What we see most clearly today is the GOP moving quickly to align itself with the instigators of the January 6 insurrection and the coup plotters who laid the groundwork for it. This may seem like hyperbole, but it is not. Kevin McCarthy, who earlier this month was saying President Trump bore responsibility for instigating the assault, is now making his pilgrimage to Mar-a-Lago to meet with the disgraced former President and secure his blessing. The only Republicans who stood clearly against the insurrection – like Liz Cheney – are being purged from the party. Trumpist luminaries like Tucker Carlson are already mocking the fears of representatives who feared they’d be murdered on January 6. (That’s right out of the rightist troll culture where you’re blamed for the predation against you for “not getting it.”) Senators like Ted Cruz say it’s time to move on from this violent assault that happened a mere three weeks ago and was instigated by a President who left office one week ago.
The GOP has had a series of decision points over recent months, the most recent of which was after the January 6 insurrection. The shock of actually being the targets of the assault in many cases created a moment of hesitation. But that wore off quickly. Axios is now serving as the channel for what amounts to threats of new insurrections and mass violence over the results of the election. Axios quotes Tucker Carlson saying the current situation is “not a sustainable moment” and “something will break.” As Axios (albeit somewhat validating the GOP complaints) puts it aptly: “The calls for calm and rethinking [after the insurrection] among some GOP leaders grew fast into claims of grievance and revolution.”

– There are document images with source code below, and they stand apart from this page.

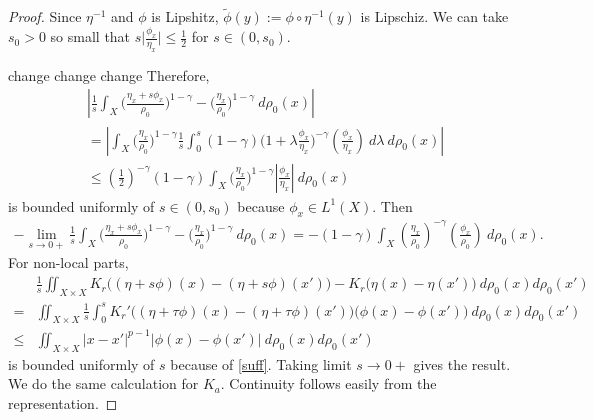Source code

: \documentclass[10pt, letterpaper]{article}
\def\dr{{d\rho_0(x)}}
\theoremstyle{definition}
\theoremstyle{remark}
\begin{document}
\begin{proof}
Since $\eta^{-1}$ and $\phi$ is Lipshitz, $\tilde \phi(y) := \phi\circ \eta^{-1}(y)$ is Lipschiz. We can take $s_0>0$ so small that $s\Big|\frac{\phi_x}{\eta_x}\Big| \le \frac{1}{2}$ for $s\in(0,s_0)$.


change change change
Therefore,
\begin{align*}
 &\left|\frac{1}{s}\int_X \Big(\frac{\eta_x + s\phi_x}{\rho_0}\Big)^{1-\gamma} -\Big(\frac{\eta_x}{\rho_0}\Big)^{1-\gamma} \: \dr\right|\\
 &= \left|\int_X \Big(\frac{\eta_x}{\rho_0}\Big)^{1-\gamma} \frac{1}{s}\int_0^s(1-\gamma)\Big(1 + \lambda\frac{\phi_x}{\eta_x}\Big)^{-\gamma}\left(\frac{\phi_x}{\eta_x}\right)\:d\lambda \: \dr\right|\\
 &\le \left(\frac{1}{2}\right)^{-\gamma}(1-\gamma)\int_X \Big(\frac{\eta_x}{\rho_0}\Big)^{1-\gamma} \left|\frac{\phi_x}{\eta_x}\right| \: \dr
\end{align*}
is bounded uniformly of $s\in(0,s_0)$ because $\phi_x \in L^1(X)$. Then
 \begin{align*}
  -\lim_{s \rightarrow 0+} \frac{1}{s} \int_X \Big(\frac{\eta_x + s\phi_x}{\rho_0}\Big)^{1-\gamma} -\Big(\frac{\eta_x}{\rho_0}\Big)^{1-\gamma} \: \dr  = -(1-\gamma)\int_X \left(\frac{\eta_x}{\rho_0}\right)^{-\gamma}\left(\frac{\phi_x}{\rho_0}\right) \: \dr.
 \end{align*}
For non-local parts, 
\begin{align*}
  &\frac{1}{s}\iint_{X\times X} K_r\Big( (\eta + s\phi)(x) - (\eta + s\phi)(x')\Big)- K_r\Big(\eta(x) - \eta(x')\Big) \: d\rho_0(x)d\rho_0(x') \\
  = &\iint_{X\times X}\frac{1}{s}\int_0^s K_r'\Big( (\eta + \tau\phi)(x) - (\eta + \tau\phi)(x')\Big)\Big(\phi(x)-\phi(x')\Big)\: d\rho_0(x)d\rho_0(x')\\
  \le &\iint_{X\times X} |x-x'|^{p-1} |\phi(x)-\phi(x')| \: d\rho_0(x)d\rho_0(x') 
\end{align*}
is bounded uniformly of $s$ because of \eqref{suff}. Taking limit $s \rightarrow 0+$ gives the result. We do the same calculation for $K_a$. Continuity follows easily from the representation. %
\end{proof}
\end{document}
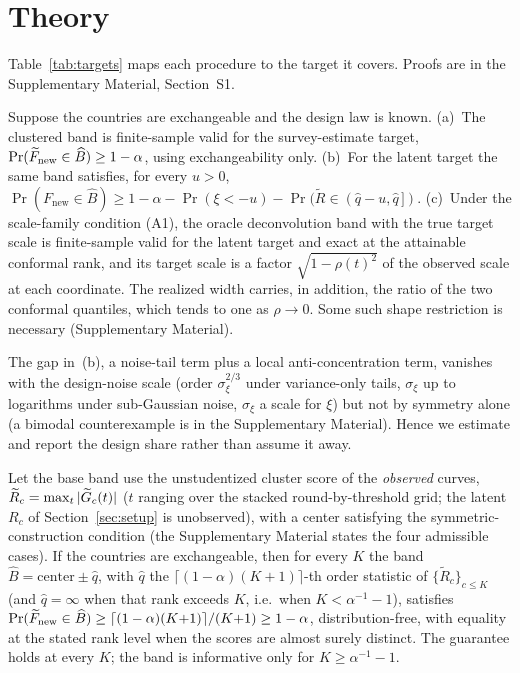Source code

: \section{Theory}\label{sec:theory}

Table~\ref{tab:targets} maps each procedure to the target it covers. Proofs
are in the Supplementary Material, Section~S1.

\begin{theorem}\label{thm:oracle}
Suppose the countries are exchangeable and the design law is known.
(a)~The clustered band is finite-sample valid for the survey-estimate target,
$\Pr(\Ftilde_{\text{new}}\in\widehat B)\ge1-\alpha$, using exchangeability only.
(b)~For the latent target the same band satisfies, for every $u>0$,
$\Pr(F_{\text{new}}\in\widehat B)\ge1-\alpha-\Pr(\xi<-u)-
\Pr(\widetilde R\in(\widehat q-u,\widehat q\,])$.
(c)~Under the scale-family condition (A1), the oracle deconvolution band
with the true target scale is finite-sample valid for the latent target and
exact at the attainable conformal rank, and its target scale is a factor
$\sqrt{1-\rho(t)^2}$ of the observed scale at each coordinate. The realized
width carries, in addition, the ratio of the two conformal quantiles, which
tends to one as $\rho\to0$. Some such shape restriction is necessary
(Supplementary Material).
\end{theorem}

The gap in~(b), a noise-tail term plus a local anti-concentration term,
vanishes with the design-noise scale (order $\sigma_\xi^{2/3}$ under
variance-only tails, $\sigma_\xi$ up to logarithms under sub-Gaussian
noise, $\sigma_\xi$ a scale for $\xi$) but not by symmetry alone (a bimodal
counterexample is in the Supplementary Material). Hence we estimate and
report the design share rather than assume it away.

\begin{theorem}\label{thm:exact}
Let the base band use the unstudentized cluster score of the \emph{observed}
curves, $\widetilde R_c=\max_t|\Gtilde_c(t)|$ ($t$ ranging over the
stacked round-by-threshold grid; the latent $R_c$ of
Section~\ref{sec:setup} is unobserved), with a center satisfying the
symmetric-construction condition (the Supplementary Material states the four
admissible cases). If the countries are exchangeable, then for every $K$ the
band $\widehat B=\text{center}\pm\widehat q$, with $\widehat q$ the
$\lceil(1-\alpha)(K{+}1)\rceil$-th order statistic of
$\{\widetilde R_c\}_{c\le K}$ (and $\widehat q=\infty$ when that rank
exceeds $K$, i.e.\ when $K<\alpha^{-1}-1$), satisfies
$\Pr(\Ftilde_{\text{new}}\in\widehat B)\ge\lceil(1-\alpha)(K{+}1)\rceil/(K{+}1)\ge1-\alpha$,
distribution-free, with equality at the stated rank level when the scores are
almost surely distinct. The guarantee holds at every $K$; the band is
informative only for $K\ge\alpha^{-1}-1$.
\end{theorem}

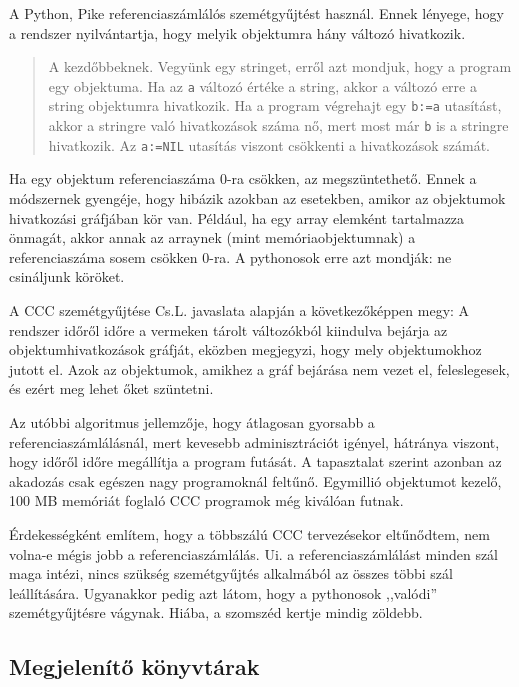 A  Python, Pike referenciaszámlálós szemétgyűjtést használ.
Ennek lényege, hogy a rendszer nyilvántartja, hogy melyik objektumra
hány változó hivatkozik.
\begin{quote}
  A kezdőbbeknek. Vegyünk egy stringet, erről azt mondjuk,
  hogy a program egy objektuma. Ha az \verb!a! változó értéke a string, 
  akkor a változó erre a string objektumra hivatkozik.
  Ha a program végrehajt egy \verb!b:=a! utasítást, akkor a
  stringre való hivatkozások száma nő, mert most már \verb!b! is
  a stringre hivatkozik. Az \verb!a:=NIL! utasítás viszont
  csökkenti a hivatkozások számát.
\end{quote}
Ha egy objektum referenciaszáma 0-ra csökken, az megszüntethető.
Ennek a módszernek gyengéje, hogy hibázik azokban az esetekben,
amikor az objektumok hivatkozási gráfjában kör van.
Például, ha egy array elemként tartalmazza önmagát, 
akkor annak az arraynek (mint memóriaobjektumnak) a referenciaszáma
sosem csökken 0-ra. A pythonosok erre azt mondják: ne csináljunk köröket.

A CCC szemétgyűjtése Cs.L. javaslata alapján a következőképpen megy:
A rendszer időről időre a vermeken tárolt változókból kiindulva
bejárja az objektumhivatkozások gráfját, eközben megjegyzi, hogy
mely  objektumokhoz jutott el. Azok az objektumok,
amikhez a gráf bejárása nem vezet el, feleslegesek, és ezért
meg lehet őket szüntetni. 

Az utóbbi algoritmus jellemzője, hogy átlagosan gyorsabb
a referenciaszámlálásnál, mert kevesebb adminisztrációt igényel,
hátránya viszont, hogy időről időre megállítja a program futását.
A tapasztalat szerint azonban az akadozás csak egészen 
nagy programoknál feltűnő. Egymillió objektumot kezelő,
100 MB memóriát foglaló CCC programok még kiválóan futnak.

Érdekességként említem, hogy a többszálú CCC tervezésekor 
eltűnődtem, nem volna-e mégis jobb a referenciaszámlálás.
Ui. a referenciaszámlálást minden szál maga intézi, 
nincs szükség szemétgyűjtés alkalmából az összes többi szál 
leállítására. Ugyanakkor pedig azt látom, hogy a pythonosok 
,,valódi'' szemétgyűjtésre vágynak. Hiába, a szomszéd kertje mindig
zöldebb.

\subsection{Megjelenítő könyvtárak}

Each decision not to draw a line on the path of political extremism exerts a concomitant force pulling the GOP still deeper into the politics of extremism and threatened violence. This ratcheting effect is too little appreciated. Each episode of enabling and deflecting draws the institutional GOP deeper into the clutches of insurrectionist politics.
This is the reality that we’re operating with. After early efforts to deflect blame or even blame Antifa for the Capitol insurrection, Republicans are shifting to the view that it was understandable, even justified and may need to happen again to secure Republican ends.